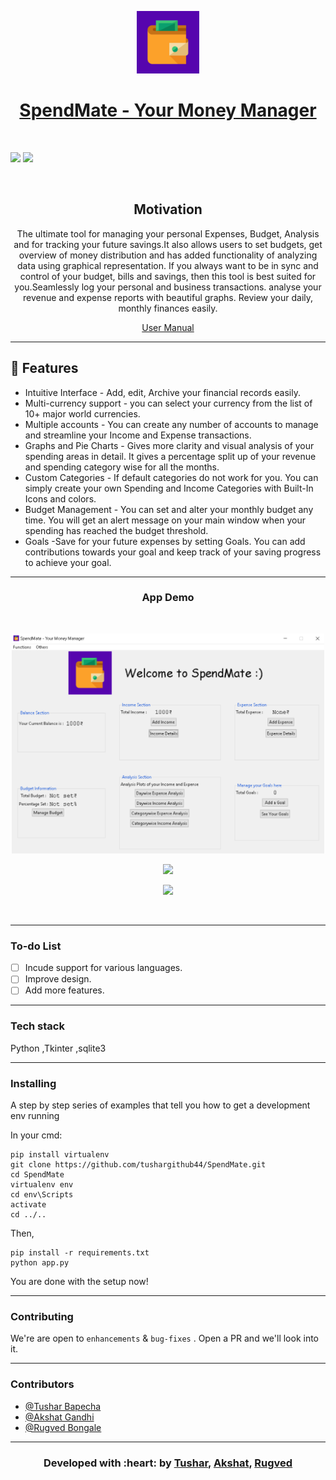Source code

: <p align="center">
  <a href="" rel="noopener">
 <img width=100px src="./assets/images/SpendMate1.png"</a>
</p>
<h1 align = 'center'>SpendMate - Your Money Manager</h1>

<br>

</p>  


[![](https://img.shields.io/badge/Made_with-Python3-blue?style=for-the-badge&logo=python)](https://www.python.org "Python3")
[![](https://img.shields.io/badge/IDE-Visual_Studio_Code-red?style=for-the-badge&logo=visual-studio-code)](https://code.visualstudio.com/  "Visual Studio Code")



<br>

<h2 align='center'>Motivation</h2>
<p align='center'>
The ultimate tool for managing your personal Expenses, Budget, Analysis and for tracking your future savings.It also allows users to set budgets, get overview of money distribution and has added functionality of analyzing data using graphical representation. If you always want to be in sync and control of your budget, bills and savings, then this tool is best suited for you.Seamlessly log your personal and business transactions. analyse your revenue and expense reports with beautiful graphs. Review your daily, monthly finances easily.


<p align='center'>
<a href="https://docs.google.com/document/d/e/2PACX-1vQn_2oSdxNJglxhb0F_3OS6h94MO6FGFWZdYHcEoaNBHjI-U7sBWdCMlCo0PhWbSzzBHl1dJFCmbqry/pub">
User Manual
</a>
</p>

</p>

------------------------------------------

## 🚀 Features
- Intuitive Interface - Add, edit, Archive your financial records easily.
- Multi-currency support - you can select your currency from the list of 10+ major world currencies.
- Multiple accounts - You can create any number of accounts to manage and streamline your Income and Expense transactions.
- Graphs and Pie Charts - Gives more clarity and visual analysis of your spending areas in detail. It gives a percentage split up of your revenue and spending category wise for all the months.
- Custom Categories - If default categories do not work for you. You can simply create your own Spending and Income Categories with Built-In Icons and colors.
- Budget Management - You can set and alter your monthly budget any time. You will get an alert message on your main window when your spending has reached the budget threshold.
- Goals -Save for your future expenses by setting Goals. You can add contributions towards your goal and keep track of your saving progress to achieve your goal.

------------------------------------------

<div align="center">
<h3 align="center">App Demo</h3>
<br>
<p align="center">
  <img src ="./assets/images/image32.png" width = 500px>
</p>
<p align="center">
  <img src ="./assets/gif/Part-1.gif" width = 500px>
</p>
<p align="center">
  <img src ="./assets/gif/Part-2.gif" width = 500px>
</p>
<br>
  



</div>


------------------------------------------

### To-do List

- [ ] Incude support for various languages. 
- [ ] Improve design.
- [ ] Add more features.

------------------------------------------
###             Tech stack
Python ,Tkinter ,sqlite3 <br>

------------------------------------------
### Installing

A step by step series of examples that tell you how to get a development env running

In your cmd:

```
pip install virtualenv
git clone https://github.com/tushargithub44/SpendMate.git 
cd SpendMate
virtualenv env
cd env\Scripts
activate
cd ../..
```

Then,

```
pip install -r requirements.txt
python app.py
```

You are done with the setup now!

------------------------------------------

### Contributing


 We're are open to `enhancements` & `bug-fixes` . Open a PR and we'll look into it. 
 
------------------------------------------
### Contributors

- [@Tushar Bapecha](https://github.com/tushargithub44)
- [@Akshat Gandhi](https://github.com/AkshatG6)
- [@Rugved Bongale](https://github.com/rugvedb)

------------------------------------------
<h3 align="center"><b>Developed with :heart: by <a href="https://github.com/tushargithub44">Tushar</a>, <a href="https://github.com/AkshatG6">Akshat</a>, <a href="https://github.com/rugvedb">Rugved</a></b></h1>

____

__Work to be completed__. Quote the line that contains "- [@Rugved Bongale](https://github.com/rugvedb)" and each line after it through the end of the data, exactly, leaving out everything else.

__Answer space__.
- [@Rugved Bongale](https://github.com/rugvedb)

------------------------------------------
<h3 align="center"><b>Developed with :heart: by <a href="https://github.com/tushargithub44">Tushar</a>, <a href="https://github.com/AkshatG6">Akshat</a>, <a href="https://github.com/rugvedb">Rugved</a></b></h1>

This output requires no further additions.